Hi, and welcome to the forum.

In your situation, I'd start taking some sort of language lessons ASAP. Even if you can find a job with an international company that uses English as its "official" language, you'll need Portuguese for day to day stuff and for basic social contacts within the office. Then, of course, there is the old saying that, when selling, you use the customer's language.

I'm not in Portugal, but a couple observations on Europe in general that might be relevant: 

It might be best to plan on renting at first so you can get the "lay of the land" and decide exactly where to buy a home. Home ownership is more of a long-term thing here. You're expected to make a somewhat larger down payment, and to stick with the house you bought for a longer period of time.

Some cultures aren't into daycare. You may want to check with the wife's parents in Portugal to see what the local customs are.
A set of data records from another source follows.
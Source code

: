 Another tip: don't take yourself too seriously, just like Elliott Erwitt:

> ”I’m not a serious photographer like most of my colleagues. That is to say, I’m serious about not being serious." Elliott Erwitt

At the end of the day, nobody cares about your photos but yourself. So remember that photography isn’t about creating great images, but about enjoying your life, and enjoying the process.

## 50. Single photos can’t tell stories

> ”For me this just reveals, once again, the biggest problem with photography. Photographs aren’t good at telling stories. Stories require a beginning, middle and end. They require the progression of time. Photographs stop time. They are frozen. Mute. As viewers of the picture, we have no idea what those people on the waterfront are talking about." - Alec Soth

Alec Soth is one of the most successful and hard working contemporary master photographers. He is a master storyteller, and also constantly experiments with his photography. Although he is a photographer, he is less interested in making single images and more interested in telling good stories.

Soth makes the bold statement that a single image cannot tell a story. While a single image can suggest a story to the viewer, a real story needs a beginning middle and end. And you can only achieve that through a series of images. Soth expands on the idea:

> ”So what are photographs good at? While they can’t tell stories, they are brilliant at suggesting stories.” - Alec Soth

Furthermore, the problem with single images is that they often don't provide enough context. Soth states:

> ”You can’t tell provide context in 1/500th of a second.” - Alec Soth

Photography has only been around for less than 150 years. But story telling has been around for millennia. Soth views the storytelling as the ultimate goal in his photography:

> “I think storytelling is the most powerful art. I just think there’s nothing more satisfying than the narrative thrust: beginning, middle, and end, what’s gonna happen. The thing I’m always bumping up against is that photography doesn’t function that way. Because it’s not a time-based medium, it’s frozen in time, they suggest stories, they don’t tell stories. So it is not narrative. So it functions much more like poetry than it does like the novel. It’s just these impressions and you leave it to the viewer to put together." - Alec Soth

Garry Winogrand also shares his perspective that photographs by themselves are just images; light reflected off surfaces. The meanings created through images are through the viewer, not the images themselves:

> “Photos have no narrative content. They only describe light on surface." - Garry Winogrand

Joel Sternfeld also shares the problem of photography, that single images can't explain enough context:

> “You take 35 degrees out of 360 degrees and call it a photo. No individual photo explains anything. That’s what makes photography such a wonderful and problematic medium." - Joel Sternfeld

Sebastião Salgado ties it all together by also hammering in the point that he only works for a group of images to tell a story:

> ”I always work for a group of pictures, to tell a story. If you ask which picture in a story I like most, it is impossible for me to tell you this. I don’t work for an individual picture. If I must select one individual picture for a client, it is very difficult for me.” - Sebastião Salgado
In France there are state sponsored creches for younger children, and once they go to school, they're literally in school all day long, so no need for daycare. In other countries, most people leave their kids with family members and would never consider using a paid service. That may be something you have to decide on once you arrive.
Cheers,
Bev


----------



## solarq

Hello Cold Canadian,

you are planning really a big change from Canada to Portugal. You will certainly enjoy Portugal, the variety of landscapes, beaches and so on. But do not think it is easy. 
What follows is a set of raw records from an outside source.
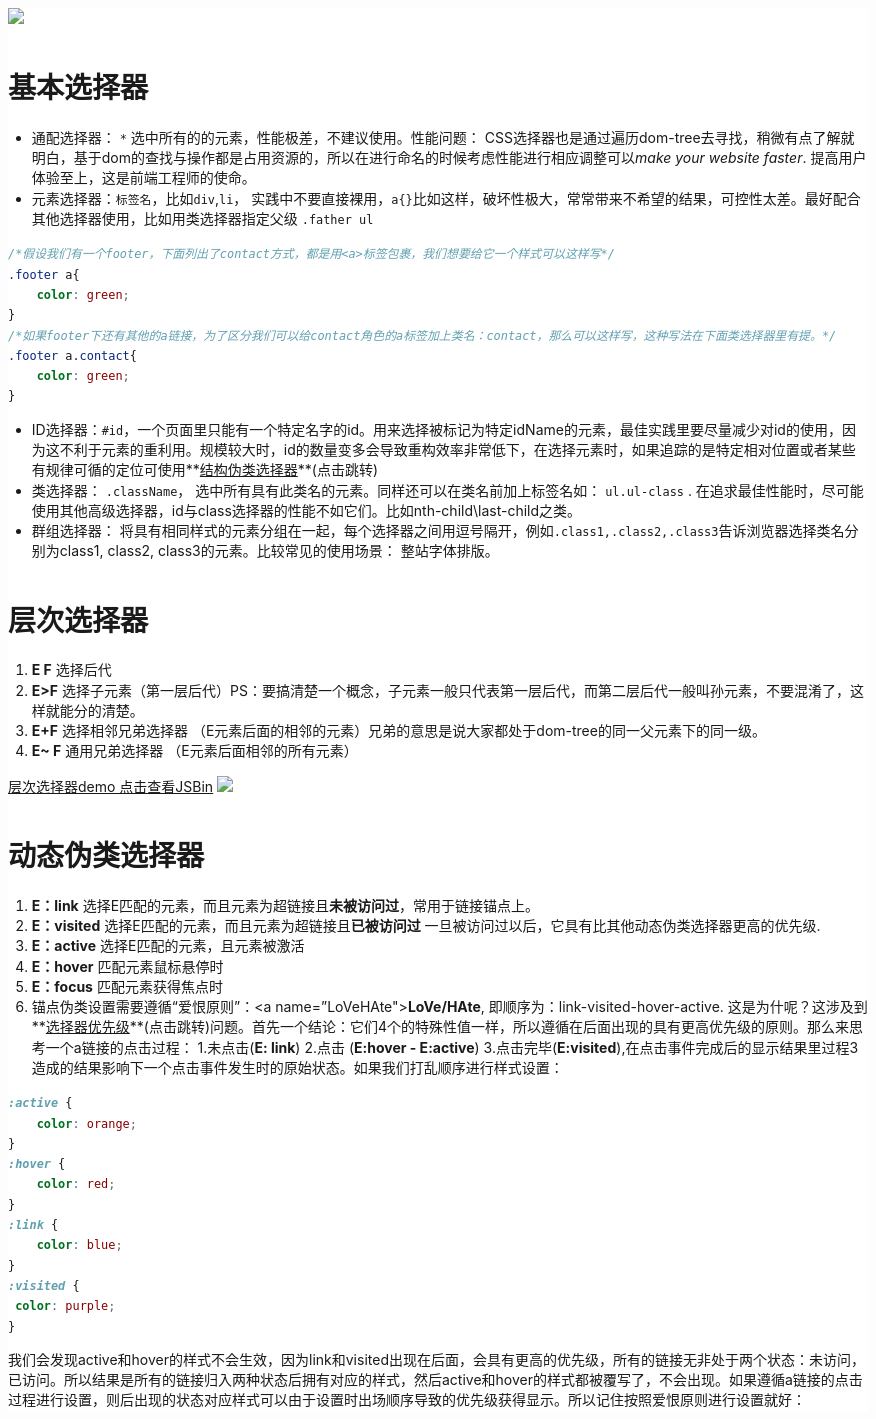 ![](https://ww3.sinaimg.cn/large/006y8lVagw1fb335whl33j30rs078mxd.jpg)
# 基本选择器
- 通配选择器： `*` 选中所有的的元素，性能极差，不建议使用。性能问题： CSS选择器也是通过遍历dom-tree去寻找，稍微有点了解就明白，基于dom的查找与操作都是占用资源的，所以在进行命名的时候考虑性能进行相应调整可以*make your website faster*. 提高用户体验至上，这是前端工程师的使命。
- 元素选择器：`标签名`，比如`div`,`li`， 实践中不要直接裸用，`a{}`比如这样，破坏性极大，常常带来不希望的结果，可控性太差。最好配合其他选择器使用，比如用类选择器指定父级 `.father ul`

```css
/*假设我们有一个footer，下面列出了contact方式，都是用<a>标签包裹，我们想要给它一个样式可以这样写*/
.footer a{
	color: green;
}
/*如果footer下还有其他的a链接，为了区分我们可以给contact角色的a标签加上类名：contact，那么可以这样写，这种写法在下面类选择器里有提。*/
.footer a.contact{
	color: green;
}
```
- ID选择器：`#id`，一个页面里只能有一个特定名字的id。用来选择被标记为特定idName的元素，最佳实践里要尽量减少对id的使用，因为这不利于元素的重利用。规模较大时，id的数量变多会导致重构效率非常低下，在选择元素时，如果追踪的是特定相对位置或者某些有规律可循的定位可使用**[结构伪类选择器](#结构伪类选择器)**(点击跳转)
- 类选择器： `.className`， 选中所有具有此类名的元素。同样还可以在类名前加上标签名如： `ul.ul-class` . 在追求最佳性能时，尽可能使用其他高级选择器，id与class选择器的性能不如它们。比如nth-child\last-child之类。
- 群组选择器： 将具有相同样式的元素分组在一起，每个选择器之间用逗号隔开，例如`.class1,.class2,.class3`告诉浏览器选择类名分别为class1, class2, class3的元素。比较常见的使用场景： 整站字体排版。
# 层次选择器
1. **E F** 选择后代
2. **E>F** 选择子元素（第一层后代）PS：要搞清楚一个概念，子元素一般只代表第一层后代，而第二层后代一般叫孙元素，不要混淆了，这样就能分的清楚。
3. **E+F** 选择相邻兄弟选择器 （E元素后面的相邻的元素）兄弟的意思是说大家都处于dom-tree的同一父元素下的同一级。
4. **E~ F** 通用兄弟选择器 （E元素后面相邻的所有元素）

[层次选择器demo 点击查看JSBin](http://js.jirengu.com/soka/1/edit?html,output)
![](https://ww3.sinaimg.cn/large/006y8lVagw1fb428i61u5j30f50g2ab4.jpg)
# 动态伪类选择器
1. **E：link** 选择E匹配的元素，而且元素为超链接且**未被访问过**，常用于链接锚点上。
2. **E：visited** 选择E匹配的元素，而且元素为超链接且**已被访问过** 一旦被访问过以后，它具有比其他动态伪类选择器更高的优先级.
3. **E：active** 选择E匹配的元素，且元素被激活
4. **E：hover** 匹配元素鼠标悬停时
5. **E：focus** 匹配元素获得焦点时
6. 锚点伪类设置需要遵循“爱恨原则”：<a name=”LoVeHAte">**LoVe/HAte**</a>, 即顺序为：link-visited-hover-active. 这是为什呢？这涉及到**[选择器优先级](#优先级问题)**(点击跳转)问题。首先一个结论：它们4个的特殊性值一样，所以遵循在后面出现的具有更高优先级的原则。那么来思考一个a链接的点击过程： 1.未点击(**E: link**) 2.点击 (**E:hover - E:active**) 3.点击完毕(**E:visited**),在点击事件完成后的显示结果里过程3造成的结果影响下一个点击事件发生时的原始状态。如果我们打乱顺序进行样式设置：

```css
:active {
    color: orange;
}
:hover {
    color: red;
}
:link {
    color: blue;
}
:visited {
 color: purple;
}
```
我们会发现active和hover的样式不会生效，因为link和visited出现在后面，会具有更高的优先级，所有的链接无非处于两个状态：未访问，已访问。所以结果是所有的链接归入两种状态后拥有对应的样式，然后active和hover的样式都被覆写了，不会出现。如果遵循a链接的点击过程进行设置，则后出现的状态对应样式可以由于设置时出场顺序导致的优先级获得显示。所以记住按照爱恨原则进行设置就好：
If you are planning to move to Santo Tirso you will be in the northern part, close to the Spnish border. The Porto area has most of the Portuguese industry but income for employed is very low and it is a very rainy zone.

The Algarve has a different reality, as it is very touristic and has the best climate. There are striking differences between the areas of Portugal.
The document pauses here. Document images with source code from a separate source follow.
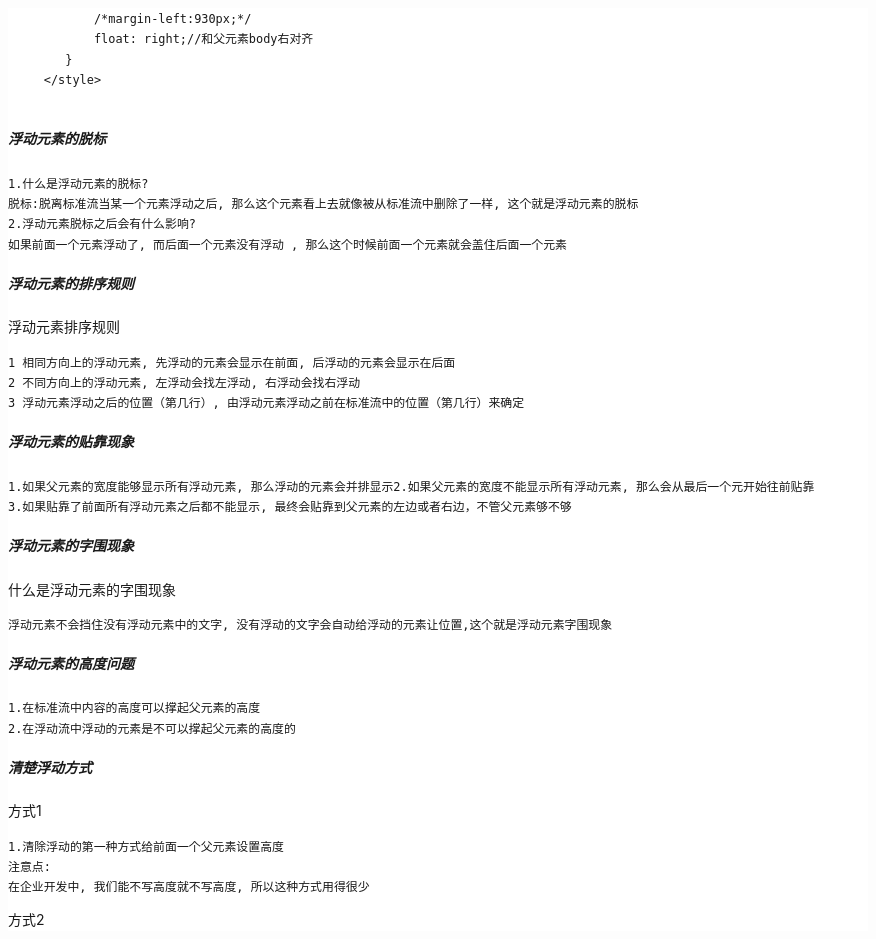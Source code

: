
 ```
            /*margin-left:930px;*/
            float: right;//和父元素body右对齐
        }
     </style>
     
```
##### 浮动元素的脱标
```
1.什么是浮动元素的脱标?
脱标:脱离标准流当某一个元素浮动之后, 那么这个元素看上去就像被从标准流中删除了一样, 这个就是浮动元素的脱标
2.浮动元素脱标之后会有什么影响?
如果前面一个元素浮动了, 而后面一个元素没有浮动 , 那么这个时候前面一个元素就会盖住后面一个元素
```

##### 浮动元素的排序规则

浮动元素排序规则

```
1 相同方向上的浮动元素, 先浮动的元素会显示在前面, 后浮动的元素会显示在后面
2 不同方向上的浮动元素, 左浮动会找左浮动, 右浮动会找右浮动
3 浮动元素浮动之后的位置（第几行）, 由浮动元素浮动之前在标准流中的位置（第几行）来确定
```

##### 浮动元素的贴靠现象

```
1.如果父元素的宽度能够显示所有浮动元素, 那么浮动的元素会并排显示2.如果父元素的宽度不能显示所有浮动元素, 那么会从最后一个元开始往前贴靠
3.如果贴靠了前面所有浮动元素之后都不能显示, 最终会贴靠到父元素的左边或者右边，不管父元素够不够
```

##### 浮动元素的字围现象

什么是浮动元素的字围现象

```
浮动元素不会挡住没有浮动元素中的文字, 没有浮动的文字会自动给浮动的元素让位置,这个就是浮动元素字围现象
```

##### 浮动元素的高度问题

```
1.在标准流中内容的高度可以撑起父元素的高度
2.在浮动流中浮动的元素是不可以撑起父元素的高度的
```

##### 清楚浮动方式

方式1

```
1.清除浮动的第一种方式给前面一个父元素设置高度
注意点:
在企业开发中, 我们能不写高度就不写高度, 所以这种方式用得很少
```

方式2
As regards to the languages of Spanish and Portuguese, the written words are similar, but the pronouciation is very different. Portuguese usually anderstand Spanish, but the Spanish have Problems to understand Portuguese. 

You have public schools and privat schools in Portugal. The privat have better quality, more disciplin and cost money.

I think it is a good idea, first to rend a place and to look at the country.

What surprises me, is that many Portuguese would like to emigrate to Canada, because of the lack of fair opportunities in Portugal. Once a Britisch man said to me: "In Portugal is more important whom you know, than what you know". I think, he was right.

But it is alway an interesting experience and a big challenge to live and work in another country. The best could be to come to Portugal with a Canadian contract and paid by a Canadian company.


----------



## Ann Hansen

Hi,
I wonder if you realise that you need a permit to work in Portugal if you are any nationality other than E.U. You can find all the info you need on the S.E.F government web site.
If you can get work with a company that will sponsor you all the better.
Ann


----------